#### [ABOUT THIS EXERCISE]
Starting at the first line of the data below, retype every line up to and including the one containing "In order to".

[Saved data entries]

■ ■ ■ ■

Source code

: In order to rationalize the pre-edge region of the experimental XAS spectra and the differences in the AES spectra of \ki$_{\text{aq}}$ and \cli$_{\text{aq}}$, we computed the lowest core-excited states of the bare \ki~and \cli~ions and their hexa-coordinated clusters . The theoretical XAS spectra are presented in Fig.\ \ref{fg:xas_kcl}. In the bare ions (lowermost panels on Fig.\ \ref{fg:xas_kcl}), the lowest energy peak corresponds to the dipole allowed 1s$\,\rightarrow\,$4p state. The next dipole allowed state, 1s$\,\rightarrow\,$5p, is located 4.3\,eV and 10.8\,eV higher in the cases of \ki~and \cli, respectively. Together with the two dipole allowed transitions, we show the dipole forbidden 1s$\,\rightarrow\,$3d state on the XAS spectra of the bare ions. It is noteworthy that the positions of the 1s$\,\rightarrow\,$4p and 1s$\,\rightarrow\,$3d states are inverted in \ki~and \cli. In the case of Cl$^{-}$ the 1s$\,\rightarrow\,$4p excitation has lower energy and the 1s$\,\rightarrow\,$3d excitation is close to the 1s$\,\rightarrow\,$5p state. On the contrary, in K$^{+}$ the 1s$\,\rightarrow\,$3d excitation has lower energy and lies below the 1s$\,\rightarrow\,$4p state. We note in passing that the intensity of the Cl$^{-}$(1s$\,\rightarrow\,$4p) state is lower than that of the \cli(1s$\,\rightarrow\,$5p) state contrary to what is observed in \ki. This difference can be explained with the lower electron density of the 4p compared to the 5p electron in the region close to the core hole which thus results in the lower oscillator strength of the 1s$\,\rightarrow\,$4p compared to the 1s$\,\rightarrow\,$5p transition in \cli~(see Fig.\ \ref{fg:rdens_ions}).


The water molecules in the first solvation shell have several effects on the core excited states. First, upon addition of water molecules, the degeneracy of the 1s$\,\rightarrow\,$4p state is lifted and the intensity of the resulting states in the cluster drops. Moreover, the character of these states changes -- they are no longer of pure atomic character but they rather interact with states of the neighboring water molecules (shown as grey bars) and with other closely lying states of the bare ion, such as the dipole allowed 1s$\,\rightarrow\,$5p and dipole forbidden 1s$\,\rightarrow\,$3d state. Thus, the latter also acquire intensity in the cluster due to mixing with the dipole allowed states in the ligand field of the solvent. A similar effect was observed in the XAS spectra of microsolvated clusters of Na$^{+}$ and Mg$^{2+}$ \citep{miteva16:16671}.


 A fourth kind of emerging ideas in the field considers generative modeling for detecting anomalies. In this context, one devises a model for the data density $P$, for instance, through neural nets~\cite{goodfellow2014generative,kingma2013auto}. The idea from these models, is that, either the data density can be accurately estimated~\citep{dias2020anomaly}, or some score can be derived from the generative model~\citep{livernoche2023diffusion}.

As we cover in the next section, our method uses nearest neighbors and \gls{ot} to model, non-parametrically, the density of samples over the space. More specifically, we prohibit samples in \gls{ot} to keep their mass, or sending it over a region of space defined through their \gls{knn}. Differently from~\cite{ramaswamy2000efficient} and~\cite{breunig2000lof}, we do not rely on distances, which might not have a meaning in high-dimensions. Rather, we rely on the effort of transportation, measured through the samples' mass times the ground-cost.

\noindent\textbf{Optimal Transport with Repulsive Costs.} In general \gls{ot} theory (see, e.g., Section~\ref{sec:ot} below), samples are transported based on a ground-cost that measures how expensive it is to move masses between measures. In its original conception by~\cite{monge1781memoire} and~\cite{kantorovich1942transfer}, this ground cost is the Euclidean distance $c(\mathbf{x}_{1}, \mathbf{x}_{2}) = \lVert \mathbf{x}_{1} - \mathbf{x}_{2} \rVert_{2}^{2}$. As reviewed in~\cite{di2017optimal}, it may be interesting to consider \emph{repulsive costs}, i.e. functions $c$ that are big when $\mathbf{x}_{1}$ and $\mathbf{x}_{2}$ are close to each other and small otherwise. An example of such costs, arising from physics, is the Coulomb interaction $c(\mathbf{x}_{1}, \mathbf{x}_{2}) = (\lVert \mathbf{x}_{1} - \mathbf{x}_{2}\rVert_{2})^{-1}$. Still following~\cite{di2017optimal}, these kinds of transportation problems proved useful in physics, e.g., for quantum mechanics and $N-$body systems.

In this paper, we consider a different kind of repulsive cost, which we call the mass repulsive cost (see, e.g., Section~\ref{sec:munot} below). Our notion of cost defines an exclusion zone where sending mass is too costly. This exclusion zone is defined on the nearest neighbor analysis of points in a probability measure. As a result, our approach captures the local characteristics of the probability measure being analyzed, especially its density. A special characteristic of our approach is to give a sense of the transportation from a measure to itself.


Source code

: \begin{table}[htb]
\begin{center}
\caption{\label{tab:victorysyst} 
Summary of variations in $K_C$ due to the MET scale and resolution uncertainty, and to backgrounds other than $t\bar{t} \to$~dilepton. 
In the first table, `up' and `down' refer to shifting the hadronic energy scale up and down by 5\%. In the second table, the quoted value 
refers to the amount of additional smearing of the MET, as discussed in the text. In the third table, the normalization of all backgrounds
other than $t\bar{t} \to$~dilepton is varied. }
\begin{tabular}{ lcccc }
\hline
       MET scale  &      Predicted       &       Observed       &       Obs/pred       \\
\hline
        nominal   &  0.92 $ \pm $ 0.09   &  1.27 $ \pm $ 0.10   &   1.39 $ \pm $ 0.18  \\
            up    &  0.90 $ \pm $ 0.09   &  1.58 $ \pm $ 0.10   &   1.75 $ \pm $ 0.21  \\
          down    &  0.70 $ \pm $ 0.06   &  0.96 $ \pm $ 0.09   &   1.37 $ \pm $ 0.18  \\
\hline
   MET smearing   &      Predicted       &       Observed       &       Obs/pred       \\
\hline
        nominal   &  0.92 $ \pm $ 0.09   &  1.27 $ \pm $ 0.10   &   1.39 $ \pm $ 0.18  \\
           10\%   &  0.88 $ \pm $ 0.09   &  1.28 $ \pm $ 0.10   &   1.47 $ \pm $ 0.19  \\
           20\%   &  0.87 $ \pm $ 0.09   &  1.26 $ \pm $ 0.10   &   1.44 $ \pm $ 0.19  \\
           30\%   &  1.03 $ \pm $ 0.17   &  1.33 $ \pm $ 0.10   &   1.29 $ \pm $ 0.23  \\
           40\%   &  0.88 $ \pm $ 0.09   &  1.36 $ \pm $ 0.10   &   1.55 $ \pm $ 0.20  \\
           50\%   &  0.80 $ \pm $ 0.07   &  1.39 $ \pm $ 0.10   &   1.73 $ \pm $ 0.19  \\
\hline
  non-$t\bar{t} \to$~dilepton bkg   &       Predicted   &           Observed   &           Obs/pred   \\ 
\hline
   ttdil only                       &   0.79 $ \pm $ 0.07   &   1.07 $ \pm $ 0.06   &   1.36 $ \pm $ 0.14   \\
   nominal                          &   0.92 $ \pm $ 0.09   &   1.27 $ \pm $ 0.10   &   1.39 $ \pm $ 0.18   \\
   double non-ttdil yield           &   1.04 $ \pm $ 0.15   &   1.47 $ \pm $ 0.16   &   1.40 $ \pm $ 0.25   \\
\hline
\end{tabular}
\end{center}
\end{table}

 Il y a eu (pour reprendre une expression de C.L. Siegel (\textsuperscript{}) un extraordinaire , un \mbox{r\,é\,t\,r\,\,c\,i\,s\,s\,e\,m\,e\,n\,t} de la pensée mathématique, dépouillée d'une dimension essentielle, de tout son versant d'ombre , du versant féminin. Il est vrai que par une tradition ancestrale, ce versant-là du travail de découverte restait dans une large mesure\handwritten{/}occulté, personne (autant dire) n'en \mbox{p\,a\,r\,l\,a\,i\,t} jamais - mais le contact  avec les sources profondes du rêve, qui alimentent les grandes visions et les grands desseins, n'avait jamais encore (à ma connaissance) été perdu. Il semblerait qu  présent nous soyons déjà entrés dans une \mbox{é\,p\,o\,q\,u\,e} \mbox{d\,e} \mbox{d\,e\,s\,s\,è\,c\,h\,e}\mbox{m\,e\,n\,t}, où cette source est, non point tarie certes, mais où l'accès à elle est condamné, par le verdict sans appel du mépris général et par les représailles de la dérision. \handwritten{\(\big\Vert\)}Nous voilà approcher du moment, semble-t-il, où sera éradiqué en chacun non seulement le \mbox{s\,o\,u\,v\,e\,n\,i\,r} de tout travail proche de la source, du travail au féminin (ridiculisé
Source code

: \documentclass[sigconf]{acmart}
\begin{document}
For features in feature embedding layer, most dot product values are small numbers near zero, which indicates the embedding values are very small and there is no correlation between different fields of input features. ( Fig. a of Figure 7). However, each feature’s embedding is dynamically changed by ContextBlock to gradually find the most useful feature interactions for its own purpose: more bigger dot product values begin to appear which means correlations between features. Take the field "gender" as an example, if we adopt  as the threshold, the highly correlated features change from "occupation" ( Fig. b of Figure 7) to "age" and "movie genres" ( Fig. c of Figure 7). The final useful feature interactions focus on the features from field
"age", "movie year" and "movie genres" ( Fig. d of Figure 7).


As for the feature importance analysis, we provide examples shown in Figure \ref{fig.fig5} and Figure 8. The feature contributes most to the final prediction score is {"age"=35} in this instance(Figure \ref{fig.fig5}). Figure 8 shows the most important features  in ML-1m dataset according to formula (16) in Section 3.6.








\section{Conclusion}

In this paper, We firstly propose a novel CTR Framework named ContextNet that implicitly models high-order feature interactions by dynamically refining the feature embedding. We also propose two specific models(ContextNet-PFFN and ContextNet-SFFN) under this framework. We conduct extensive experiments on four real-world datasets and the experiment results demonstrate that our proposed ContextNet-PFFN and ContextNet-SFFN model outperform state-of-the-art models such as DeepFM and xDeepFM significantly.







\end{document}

■ ■ ■ ■

#### [ANSWER TO THIS PROBLEM]
Source code

: In order to rationalize the pre-edge region of the experimental XAS spectra and the differences in the AES spectra of \ki$_{\text{aq}}$ and \cli$_{\text{aq}}$, we computed the lowest core-excited states of the bare \ki~and \cli~ions and their hexa-coordinated clusters . The theoretical XAS spectra are presented in Fig.\ \ref{fg:xas_kcl}. In the bare ions (lowermost panels on Fig.\ \ref{fg:xas_kcl}), the lowest energy peak corresponds to the dipole allowed 1s$\,\rightarrow\,$4p state. The next dipole allowed state, 1s$\,\rightarrow\,$5p, is located 4.3\,eV and 10.8\,eV higher in the cases of \ki~and \cli, respectively. Together with the two dipole allowed transitions, we show the dipole forbidden 1s$\,\rightarrow\,$3d state on the XAS spectra of the bare ions. It is noteworthy that the positions of the 1s$\,\rightarrow\,$4p and 1s$\,\rightarrow\,$3d states are inverted in \ki~and \cli. In the case of Cl$^{-}$ the 1s$\,\rightarrow\,$4p excitation has lower energy and the 1s$\,\rightarrow\,$3d excitation is close to the 1s$\,\rightarrow\,$5p state. On the contrary, in K$^{+}$ the 1s$\,\rightarrow\,$3d excitation has lower energy and lies below the 1s$\,\rightarrow\,$4p state. We note in passing that the intensity of the Cl$^{-}$(1s$\,\rightarrow\,$4p) state is lower than that of the \cli(1s$\,\rightarrow\,$5p) state contrary to what is observed in \ki. This difference can be explained with the lower electron density of the 4p compared to the 5p electron in the region close to the core hole which thus results in the lower oscillator strength of the 1s$\,\rightarrow\,$4p compared to the 1s$\,\rightarrow\,$5p transition in \cli~(see Fig.\ \ref{fg:rdens_ions}).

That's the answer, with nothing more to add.